• **What is expected**
Give the number of lines in the material below that hold "monitor", and nothing besides.

• **Data provided**

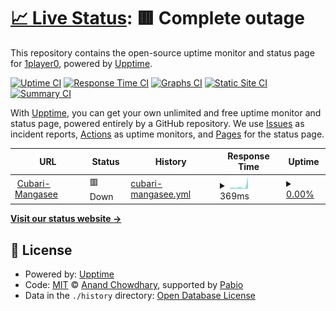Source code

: # [📈 Live Status](https://1player0.github.io/upptimemon): <!--live status--> **🟥 Complete outage**

This repository contains the open-source uptime monitor and status page for [1player0](https://1player0.github.io/upptimemon), powered by [Upptime](https://github.com/upptime/upptime).

[![Uptime CI](https://github.com/1player0/upptimemon/workflows/Uptime%20CI/badge.svg)](https://github.com/1player0/upptimemon/actions?query=workflow%3A%22Uptime+CI%22)
[![Response Time CI](https://github.com/1player0/upptimemon/workflows/Response%20Time%20CI/badge.svg)](https://github.com/1player0/upptimemon/actions?query=workflow%3A%22Response+Time+CI%22)
[![Graphs CI](https://github.com/1player0/upptimemon/workflows/Graphs%20CI/badge.svg)](https://github.com/1player0/upptimemon/actions?query=workflow%3A%22Graphs+CI%22)
[![Static Site CI](https://github.com/1player0/upptimemon/workflows/Static%20Site%20CI/badge.svg)](https://github.com/1player0/upptimemon/actions?query=workflow%3A%22Static+Site+CI%22)
[![Summary CI](https://github.com/1player0/upptimemon/workflows/Summary%20CI/badge.svg)](https://github.com/1player0/upptimemon/actions?query=workflow%3A%22Summary+CI%22)

With [Upptime](https://upptime.js.org), you can get your own unlimited and free uptime monitor and status page, powered entirely by a GitHub repository. We use [Issues](https://github.com/1player0/upptimemon/issues) as incident reports, [Actions](https://github.com/1player0/upptimemon/actions) as uptime monitors, and [Pages](https://1player0.github.io/upptimemon) for the status page.

<!--start: status pages-->
<!-- This summary is generated by Upptime (https://github.com/upptime/upptime) -->
<!-- Do not edit this manually, your changes will be overwritten -->
<!-- prettier-ignore -->
| URL | Status | History | Response Time | Uptime |
| --- | ------ | ------- | ------------- | ------ |
| <img alt="" src="https://icons.duckduckgo.com/ip3/cubari.moe.ico" height="13"> [Cubari-Mangasee](https://cubari.moe/read/mangasee) | 🟥 Down | [cubari-mangasee.yml](https://github.com/1player0/upptimemon/commits/HEAD/history/cubari-mangasee.yml) | <details><summary><img alt="Response time graph" src="./graphs/cubari-mangasee/response-time-week.png" height="20"> 369ms</summary><br><a href="https://1player0.github.io/upptimemon/history/cubari-mangasee"><img alt="Response time 314" src="https://img.shields.io/endpoint?url=https%3A%2F%2Fraw.githubusercontent.com%2F1player0%2Fupptimemon%2FHEAD%2Fapi%2Fcubari-mangasee%2Fresponse-time.json"></a><br><a href="https://1player0.github.io/upptimemon/history/cubari-mangasee"><img alt="24-hour response time 1715" src="https://img.shields.io/endpoint?url=https%3A%2F%2Fraw.githubusercontent.com%2F1player0%2Fupptimemon%2FHEAD%2Fapi%2Fcubari-mangasee%2Fresponse-time-day.json"></a><br><a href="https://1player0.github.io/upptimemon/history/cubari-mangasee"><img alt="7-day response time 369" src="https://img.shields.io/endpoint?url=https%3A%2F%2Fraw.githubusercontent.com%2F1player0%2Fupptimemon%2FHEAD%2Fapi%2Fcubari-mangasee%2Fresponse-time-week.json"></a><br><a href="https://1player0.github.io/upptimemon/history/cubari-mangasee"><img alt="30-day response time 333" src="https://img.shields.io/endpoint?url=https%3A%2F%2Fraw.githubusercontent.com%2F1player0%2Fupptimemon%2FHEAD%2Fapi%2Fcubari-mangasee%2Fresponse-time-month.json"></a><br><a href="https://1player0.github.io/upptimemon/history/cubari-mangasee"><img alt="1-year response time 314" src="https://img.shields.io/endpoint?url=https%3A%2F%2Fraw.githubusercontent.com%2F1player0%2Fupptimemon%2FHEAD%2Fapi%2Fcubari-mangasee%2Fresponse-time-year.json"></a></details> | <details><summary><a href="https://1player0.github.io/upptimemon/history/cubari-mangasee">0.00%</a></summary><a href="https://1player0.github.io/upptimemon/history/cubari-mangasee"><img alt="All-time uptime 0.00%" src="https://img.shields.io/endpoint?url=https%3A%2F%2Fraw.githubusercontent.com%2F1player0%2Fupptimemon%2FHEAD%2Fapi%2Fcubari-mangasee%2Fuptime.json"></a><br><a href="https://1player0.github.io/upptimemon/history/cubari-mangasee"><img alt="24-hour uptime 0.00%" src="https://img.shields.io/endpoint?url=https%3A%2F%2Fraw.githubusercontent.com%2F1player0%2Fupptimemon%2FHEAD%2Fapi%2Fcubari-mangasee%2Fuptime-day.json"></a><br><a href="https://1player0.github.io/upptimemon/history/cubari-mangasee"><img alt="7-day uptime 0.00%" src="https://img.shields.io/endpoint?url=https%3A%2F%2Fraw.githubusercontent.com%2F1player0%2Fupptimemon%2FHEAD%2Fapi%2Fcubari-mangasee%2Fuptime-week.json"></a><br><a href="https://1player0.github.io/upptimemon/history/cubari-mangasee"><img alt="30-day uptime 1.38%" src="https://img.shields.io/endpoint?url=https%3A%2F%2Fraw.githubusercontent.com%2F1player0%2Fupptimemon%2FHEAD%2Fapi%2Fcubari-mangasee%2Fuptime-month.json"></a><br><a href="https://1player0.github.io/upptimemon/history/cubari-mangasee"><img alt="1-year uptime 0.00%" src="https://img.shields.io/endpoint?url=https%3A%2F%2Fraw.githubusercontent.com%2F1player0%2Fupptimemon%2FHEAD%2Fapi%2Fcubari-mangasee%2Fuptime-year.json"></a></details>

<!--end: status pages-->

[**Visit our status website →**](https://1player0.github.io/upptimemon)

## 📄 License

- Powered by: [Upptime](https://github.com/upptime/upptime)
- Code: [MIT](./LICENSE) © [Anand Chowdhary](https://anandchowdhary.com), supported by [Pabio](https://pabio.com)
- Data in the `./history` directory: [Open Database License](https://opendatacommons.org/licenses/odbl/1-0/)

• **Answer**
2